Measuring relative strength is a basic tool in stock selection for the long term. A rising or dropping trend of relative strength usually lasts for years, with two to five being the most common.
The U.S. airline industry’s downward trend was unusually long. If past action by this industry repeats, the recent rising trend in relative strength suggests that U.S. airline industry profits will be improving for perhaps 10 to 15 years. That is a flight that any portfolio would hitch a ride on.
Such a change in relative strength holds despite the drop in airline stock prices through September and into October. In a bear market, superior relative strength tends to persist into the following bull market.
The trend of this technical signal indicates changes in fundamentals. Harry Laubscher, a leading technical analyst on Wall Street in the 1970s and 1980s, viewed changes in relative strength as an indicator of the flow of funds.
One such fundamental is airlines’ load factor, or the percentage of seats sold. This metric reached a 10-year industry high at 83.1% in 2013, a marked improvement from the 71.2% level seen in 2005. Then, this past June, the load factor climbed to 86%.
Worth mentioning, though, is that industry consolidation has put a ceiling on the number of flights and seats available. This cuts costs; the industry’s available seat miles dropped to a 10-year low in 2013. Consolidation also means airlines can add to revenue with extra fees – and the era of airlines charging for each piece of checked luggage has begun.

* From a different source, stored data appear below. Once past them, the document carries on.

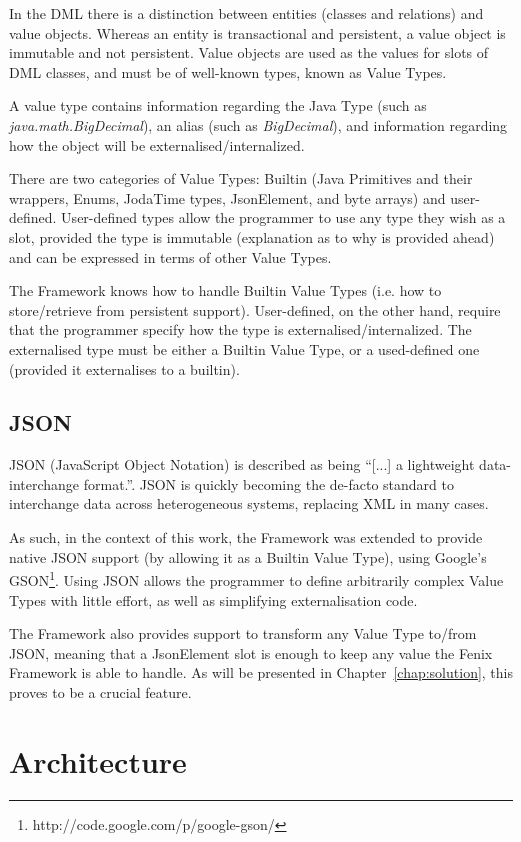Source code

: In the DML there is a distinction between entities (classes and
relations) and value objects. Whereas an entity is transactional and
persistent, a value object is immutable and not persistent. Value
objects are used as the values for slots of DML classes, and must be
of well-known types, known as Value Types.

A value type contains information regarding the Java Type (such as
{\it java.math.BigDecimal}), an alias (such as {\it BigDecimal}), and information
regarding how the object will be externalised/internalized. 

There are two categories of Value Types: Builtin (Java Primitives and
their wrappers, Enums, JodaTime types, JsonElement, and byte arrays)
and user-defined. User-defined types allow the programmer to use any
type they wish as a slot, provided the type is immutable (explanation
as to why is provided ahead) and can be expressed in terms of other
Value Types.

The Framework knows how to handle Builtin Value Types (i.e. how to
store/retrieve from persistent support). User-defined, on the other
hand, require that the programmer specify how the type is
externalised/internalized. The externalised type must be either a
Builtin Value Type, or a used-defined one (provided it externalises to
a builtin).

\subsection{JSON}

JSON (JavaScript Object Notation) is described as being ``[...] a
lightweight data-interchange format.''. JSON is quickly becoming the
de-facto standard to interchange data across heterogeneous systems,
replacing XML in many cases.

As such, in the context of this work, the Framework was extended to
provide native JSON support (by allowing it as a Builtin Value Type),
using Google's GSON\footnote{http://code.google.com/p/google-gson/}.
Using JSON allows the programmer to define arbitrarily complex Value
Types with little effort, as well as simplifying externalisation code.

The Framework also provides support to transform any Value Type
to/from JSON, meaning that a JsonElement slot is enough to keep any
value the Fenix Framework is able to handle. As will be presented in
Chapter~\ref{chap:solution}, this proves to be a crucial feature.

\section{Architecture}
\label{sec:ff-arch}

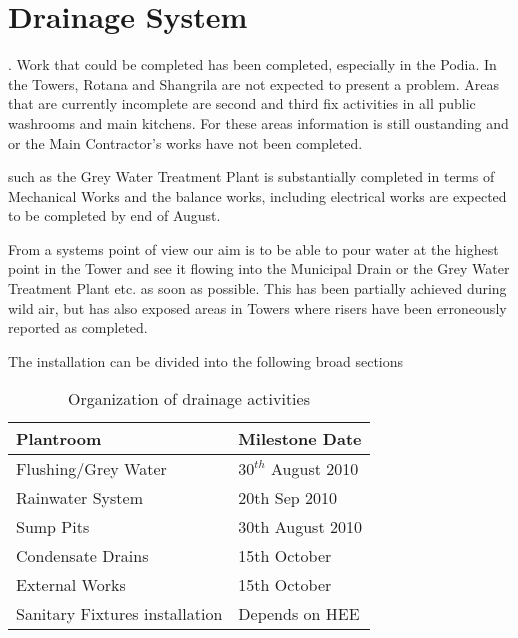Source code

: \chapter{Drainage System}

. Work that could be completed has been completed, especially in the Podia. In the Towers, Rotana and Shangrila are not expected to present a problem. Areas that are currently incomplete are second and third fix activities
in all public washrooms and main kitchens. For these areas information is still oustanding and or the Main Contractor's works have not been completed. 

 such as the Grey Water Treatment Plant is substantially completed in terms of Mechanical Works and the balance works, including electrical works are expected to be completed by end of August.

From a systems point of view our aim is to be able to pour water at the highest point
in the Tower and see it flowing into the Municipal Drain or the Grey Water Treatment Plant etc.
as soon as possible. This has been partially achieved during wild air, but has also exposed areas in Towers where risers have been erroneously reported as completed.

The installation can be divided into the following broad sections

	\begin{center}
           \begin{table} 
	    \begin{tabular}{ll}
	      \toprule
	      Plantroom   &  Milestone Date  \\
	      \midrule
	      Flushing/Grey Water       &    $30^{th}$ August 2010  \\
	      Rainwater System      &    20th Sep 2010  \\
	      Sump Pits    &    30th August 2010  \\
	     Condensate Drains &15th October\\
	     External Works &15th October \\
	     Sanitary Fixtures installation &Depends on HEE \\ 
	      \bottomrule
	    \end{tabular}
             \caption{Organization of drainage activities}
             \end{table}
          \end{center}


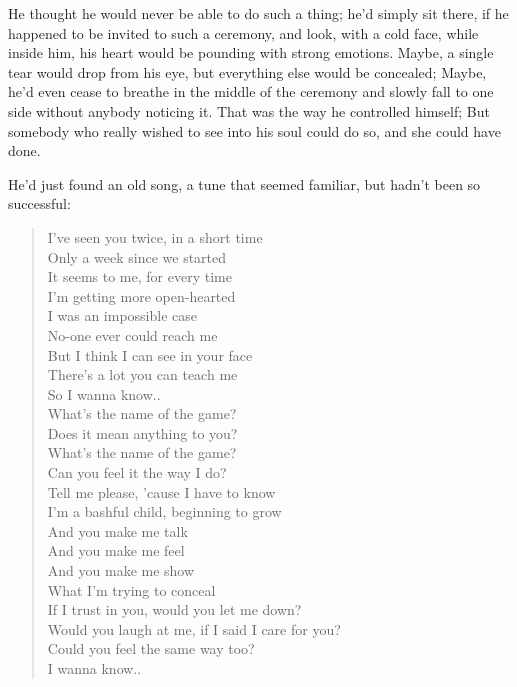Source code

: He thought he would never be able to do such a thing; he'd simply sit there, if he happened to be invited to such a ceremony, and look, with a cold face, while inside him, his heart would be pounding with strong emotions. Maybe, a single tear would drop from his eye, but everything else would be concealed; Maybe, he'd even cease to breathe in the middle of the ceremony and slowly fall to one side without anybody noticing it. That was the way he controlled himself; But somebody who really wished to see into his soul could do so, and she could have done.

He'd just found an old song, a tune that seemed familiar, but hadn't been so successful:
\begin{verse}
I've seen you twice, in a short time \\
Only a week since we started \\
It seems to me, for every time \\
I'm getting more open-hearted \\[1\baselineskip]

I was an impossible case \\
No-one ever could reach me \\
But I think I can see in your face \\
There's a lot you can teach me \\
So I wanna know.. \\[1\baselineskip]

What's the name of the game? \\
Does it mean anything to you? \\
What's the name of the game? \\
Can you feel it the way I do? \\
Tell me please, 'cause I have to know \\
I'm a bashful child, beginning to grow \\[1\baselineskip]

And you make me talk \\
And you make me feel \\
And you make me show \\
What I'm trying to conceal \\
If I trust in you, would you let me down? \\
Would you laugh at me, if I said I care for you? \\
Could you feel the same way too? \\
I wanna know.. \\[1\baselineskip]


\end{verse}

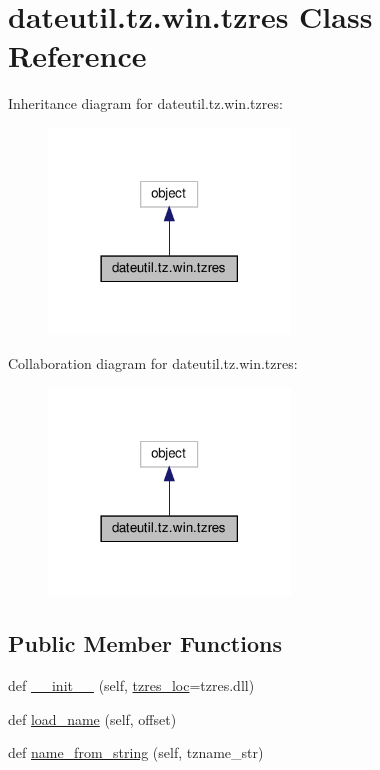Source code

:\hypertarget{classdateutil_1_1tz_1_1win_1_1tzres}{}\section{dateutil.\+tz.\+win.\+tzres Class Reference}
\label{classdateutil_1_1tz_1_1win_1_1tzres}


Inheritance diagram for dateutil.\+tz.\+win.\+tzres\+:
\nopagebreak
\begin{figure}[H]
\begin{center}
\leavevmode
\includegraphics[width=182pt]{classdateutil_1_1tz_1_1win_1_1tzres__inherit__graph}
\end{center}
\end{figure}


Collaboration diagram for dateutil.\+tz.\+win.\+tzres\+:
\nopagebreak
\begin{figure}[H]
\begin{center}
\leavevmode
\includegraphics[width=182pt]{classdateutil_1_1tz_1_1win_1_1tzres__coll__graph}
\end{center}
\end{figure}
\subsection*{Public Member Functions}
\begin{DoxyCompactItemize}
\item 
def \hyperlink{classdateutil_1_1tz_1_1win_1_1tzres_afde0ff2c11aa19b84bfd471a799dff33}{\+\_\+\+\_\+init\+\_\+\+\_\+} (self, \hyperlink{classdateutil_1_1tz_1_1win_1_1tzres_ac5f17128079cebb8d7851be15c667e0a}{tzres\+\_\+loc}=\textquotesingle{}tzres.\+dll\textquotesingle{})
\item 
def \hyperlink{classdateutil_1_1tz_1_1win_1_1tzres_ae0b251cf7df2f866b241b669577f0b3b}{load\+\_\+name} (self, offset)
\item 
def \hyperlink{classdateutil_1_1tz_1_1win_1_1tzres_ab740cc88e4c9c39bc0b4ce707a256ea0}{name\+\_\+from\+\_\+string} (self, tzname\+\_\+str)
\end{DoxyCompactItemize}
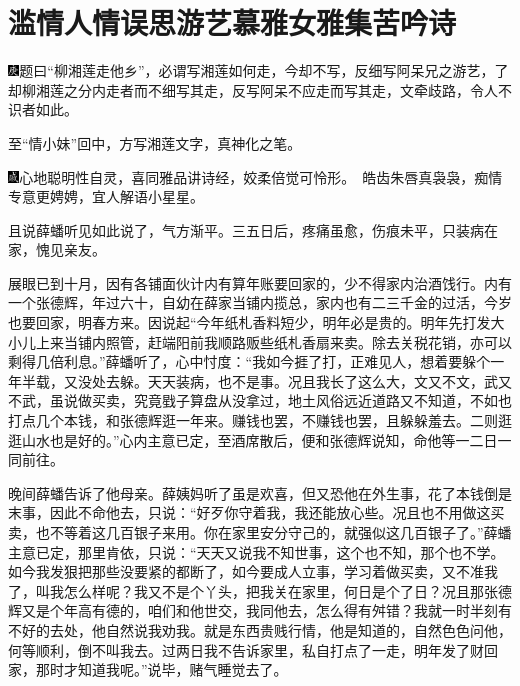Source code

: 

\chapter{滥情人情误思游艺\hspace{.5em}慕雅女雅集苦吟诗}
{\includegraphics[width=3mm]{../Images/00004}题曰``柳湘莲走他乡''，必谓写湘莲如何走，今却不写，反细写阿呆兄之游艺，了却柳湘莲之分内走者而不细写其走，反写阿呆不应走而写其走，文牵歧路，令人不识者如此。}

{至``情小妹''回中，方写湘莲文字，真神化之笔。}

{\includegraphics[width=3mm]{../Images/00005}心地聪明性自灵，喜同雅品讲诗经，姣柔倍觉可怜形。　皓齿朱唇真袅袅，痴情专意更娉娉，宜人解语小星星。}

且说薛蟠听见如此说了，气方渐平。三五日后，疼痛虽愈，伤痕未平，只装病在家，愧见亲友。

展眼已到十月，因有各铺面伙计内有算年账要回家的，少不得家内治酒饯行。内有一个张德辉，年过六十，自幼在薛家当铺内揽总，家内也有二三千金的过活，今岁也要回家，明春方来。因说起``今年纸札香料短少，明年必是贵的。明年先打发大小儿上来当铺内照管，赶端阳前我顺路贩些纸札香扇来卖。除去关税花销，亦可以剩得几倍利息。''薛蟠听了，心中忖度：``我如今捱了打，正难见人，想着要躲个一年半载，又没处去躲。天天装病，也不是事。况且我长了这么大，文又不文，武又不武，虽说做买卖，究竟戥子算盘从没拿过，地土风俗远近道路又不知道，不如也打点几个本钱，和张德辉逛一年来。赚钱也罢，不赚钱也罢，且躲躲羞去。二则逛逛山水也是好的。''心内主意已定，至酒席散后，便和张德辉说知，命他等一二日一同前往。

晚间薛蟠告诉了他母亲。薛姨妈听了虽是欢喜，但又恐他在外生事，花了本钱倒是末事，因此不命他去，只说：``好歹你守着我，我还能放心些。况且也不用做这买卖，也不等着这几百银子来用。你在家里安分守己的，就强似这几百银子了。''薛蟠主意已定，那里肯依，只说：``天天又说我不知世事，这个也不知，那个也不学。如今我发狠把那些没要紧的都断了，如今要成人立事，学习着做买卖，又不准我了，叫我怎么样呢？我又不是个丫头，把我关在家里，何日是个了日？况且那张德辉又是个年高有德的，咱们和他世交，我同他去，怎么得有舛错？我就一时半刻有不好的去处，他自然说我劝我。就是东西贵贱行情，他是知道的，自然色色问他，何等顺利，倒不叫我去。过两日我不告诉家里，私自打点了一走，明年发了财回家，那时才知道我呢。''说毕，赌气睡觉去了。

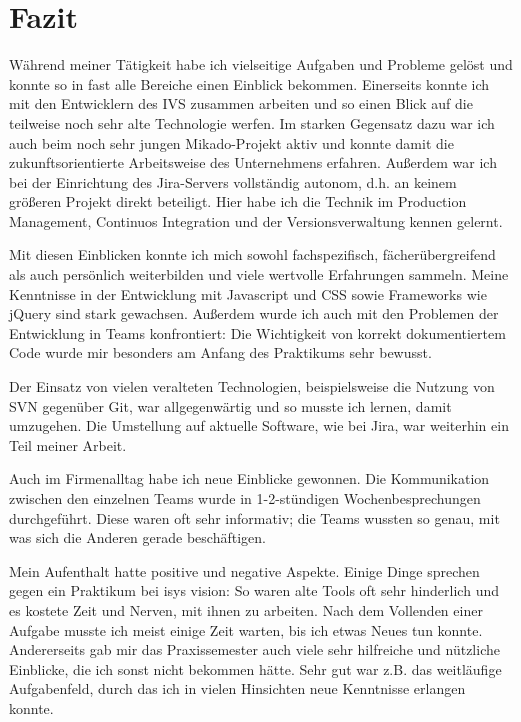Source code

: \chapter{Fazit}
\label{ch:fazit}

Während meiner Tätigkeit habe ich vielseitige Aufgaben und Probleme gelöst und konnte so in fast alle Bereiche einen Einblick bekommen. Einerseits konnte ich mit den Entwicklern des IVS zusammen arbeiten und so einen Blick auf die teilweise noch sehr alte Technologie werfen. Im starken Gegensatz dazu war ich auch beim noch sehr jungen Mikado-Projekt aktiv und konnte damit die zukunftsorientierte Arbeitsweise des Unternehmens erfahren. Außerdem war ich bei der Einrichtung des Jira-Servers vollständig autonom, d.h. an keinem größeren Projekt direkt beteiligt. Hier habe ich die Technik im Production Management, Continuos Integration und der Versionsverwaltung kennen gelernt.

Mit diesen Einblicken konnte ich mich sowohl fachspezifisch, fächerübergreifend als auch persönlich weiterbilden und viele wertvolle Erfahrungen sammeln. Meine Kenntnisse in der Entwicklung mit Javascript und CSS sowie Frameworks wie jQuery sind stark gewachsen. Außerdem wurde ich auch mit den Problemen der Entwicklung in Teams konfrontiert: Die Wichtigkeit von korrekt dokumentiertem Code wurde mir besonders am Anfang des Praktikums sehr bewusst.

Der Einsatz von vielen veralteten Technologien, beispielsweise die Nutzung von SVN gegenüber Git, war allgegenwärtig und so musste ich lernen, damit umzugehen. Die Umstellung auf aktuelle Software, wie bei Jira, war weiterhin ein Teil meiner Arbeit.

Auch im Firmenalltag habe ich neue Einblicke gewonnen. Die Kommunikation zwischen den einzelnen Teams wurde in 1-2-stündigen Wochenbesprechungen durchgeführt. Diese waren oft sehr informativ; die Teams wussten so genau, mit was sich die Anderen gerade beschäftigen.

Mein Aufenthalt hatte positive und negative Aspekte. Einige Dinge sprechen gegen ein Praktikum bei isys vision: So waren alte Tools oft sehr hinderlich und es kostete Zeit und Nerven, mit ihnen zu arbeiten. Nach dem Vollenden einer Aufgabe musste ich meist einige Zeit warten, bis ich etwas Neues tun konnte.
Andererseits gab mir das Praxissemester auch viele sehr hilfreiche und nützliche Einblicke, die ich sonst nicht bekommen hätte. Sehr gut war z.B. das weitläufige Aufgabenfeld, durch das ich in vielen Hinsichten neue Kenntnisse erlangen konnte.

The U.S. airline industry now consists primarily of seven major airlines, of which four are dominant – American Airlines Group Inc. ($27 billion in revenue), Delta Airlines Inc. ($38 billion in revenue), Southwest Airlines Co. ($18 billion in revenue) and United Continental Holdings Inc. ($39 billion in revenue). (All figures are in U.S. dollars and for fiscal and calendar 2013.)
Profitability figures for the 12 months ended June 30, 2014, look unimpressive, but they are much better than they were just a few years ago. (See accompanying table.) What is impressive is the revival of earnings vs a period when most airlines produced losses.
American Airlines came into being in December 2013, in a merger between bankrupt AMR Corp. and U.S. Airways Group. The merged company expects to receive a single operating certificate late in 2015.
As a result, the new company has no long-term financial data. But the first two quarters of 2014 are optimistic, as the firm showed after-tax profits for both periods.
Delta Airlines merged with Northwest Airlines in 2008, and recent results indicate the benefits of the merger are beginning to show. In 2012, Delta Airlines bought an oil refinery in Philadelphia and is converting it to increase its jet-fuel production. This should cut Delta Airline’s fuel costs, which averaged 31% of all large airlines’ costs in 2013.
Southwest Airlines has long been the only consistently profitable large airline, operating like a low-cost bus line for business travel over non-stop routes. The firm expanded in 2011 by buying Air Trans Airlines, extending its reach across the U.S.
United Continental came into being in 2010. The merged firm operates as United Airlines, but its aircraft fly in former Continental Airlines colours. Integration continues, and the firm’s financial results reflect that. The company has yet to produce profits in four consecutive quarters, but is widely expected to be profitable in 2015.